Payments on fixed-rate fully amortizing loans are calculated so that the loan is paid in full at the end of the term. In the early amortization period of the mortgage, a large percentage of the monthly payment pays the interest on the loan. As the mortgage is paid down, more of the monthly payment is applied toward the principal.
A 30 year fixed rate mortgage
is the most popular type of loan when borrowers are able to lock into a low rate.
FHA mortgage loans are issued by federally qualified lenders and insured by the U.S. Federal Housing Authority, a division of the U.S. Department of Housing and Urban Development.
FHA loans are an attractive option, especially for first-time homeowners:
- Generally easier to qualify for than conventional loans.
- Lower down payment requirements.
- Cannot exceed statutory loan limits.
Jumbo Loans exceed the maximum loan amounts established by Fannie Mae and Freddie Mac conventional loan limits. Rates on jumbo loans are typically higher than conforming loans. Jumbo Loans are typically used to buy more expensive homes and high-end custom construction homes, and usually require a higher down payment than traditional loans.
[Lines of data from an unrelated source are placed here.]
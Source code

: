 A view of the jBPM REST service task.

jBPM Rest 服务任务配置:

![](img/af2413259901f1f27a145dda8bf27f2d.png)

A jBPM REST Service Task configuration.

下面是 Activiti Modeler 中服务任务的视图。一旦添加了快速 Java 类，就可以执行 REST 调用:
Conventional loans are mortgage loans offered by non-government sponsored lenders. These loan types include:
- Fixed Rate Loans
- Balloon Mortgages and Pledge Asset Loans
- Jumbo / Construction Loans
- Reverse Mortgage
Conforming loans are conventional loans that meet bank-funding criteria set by Fannie Mae and Freddie Mac. Both of these stock-holding companies buy mortgage loans from lending institutions and secure them for resale to the investment community. Every year, form October to October, Fannie Mae and Freddie Mac establish limits on what constitutes a conforming loan in a mean home price.
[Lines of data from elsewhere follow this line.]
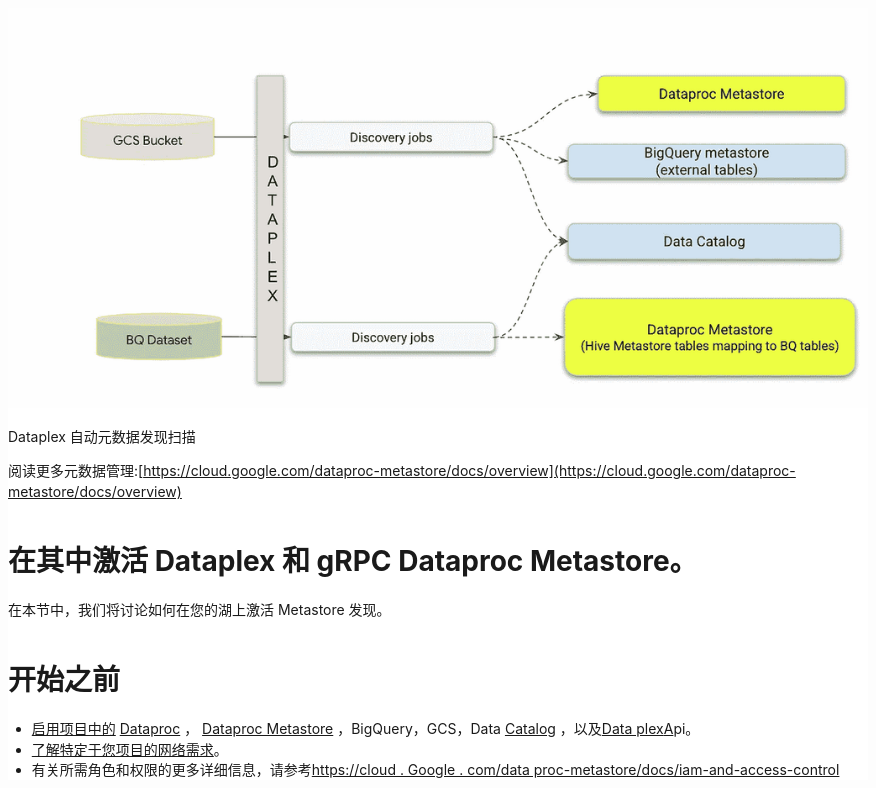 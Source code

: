 ![](img/719c4034fc6b79b4f21036fb9a8ef72a.png)

Dataplex 自动元数据发现扫描

阅读更多元数据管理:[https://cloud.google.com/dataproc-metastore/docs/overview](https://cloud.google.com/dataproc-metastore/docs/overview)

# 在其中激活 Dataplex 和 gRPC Dataproc Metastore。

在本节中，我们将讨论如何在您的湖上激活 Metastore 发现。

# 开始之前

*   [启用项目中的](https://cloud.google.com/dataproc-metastore/docs/enable-service) [Dataproc](https://console.cloud.google.com/marketplace/product/google/dataproc.googleapis.com) ， [Dataproc Metastore](https://console.cloud.google.com/marketplace/product/google/metastore.googleapis.com) ，BigQuery，GCS，Data [Catalog](https://console.cloud.google.com/marketplace/product/google/datacatalog.googleapis.com) ，以及[Data plex](https://console.cloud.google.com/apis/library/dataplex.googleapis.com)[A](https://cloud.google.com/dataproc-metastore/docs/enable-service)pi。
*   [了解特定于您项目的网络需求](https://cloud.google.com/dataproc-metastore/docs/access-service)。
*   有关所需角色和权限的更多详细信息，请参考[https://cloud . Google . com/data proc-metastore/docs/iam-and-access-control](https://cloud.google.com/dataproc-metastore/docs/iam-and-access-control)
Buying back mortgage loans allow these agencies to provide a continuous flow of affordable funding to banks that reinvest their money back into more mortgage loans. Fannie Mae and Freddie Mac only buy loans that are conforming, to repackage into the secondary market - effectively decreasing the demand for non-conforming loans.
|Number of Units ||Maximum original principal balance ||Alaska, Guam, Hawaii, and U.S. Virgin Islands only |
|1 ||$417,000 ||$625,500 |
|2 ||$533,850 ||$800,775 |
|3 ||$645,300 ||$967,950 |
|4 ||$801,950 ||$1,202,925 |
NOTE: The conforming loan limit in Alaska, Hawaii, Guam and the Virgin Islands is 50% higher.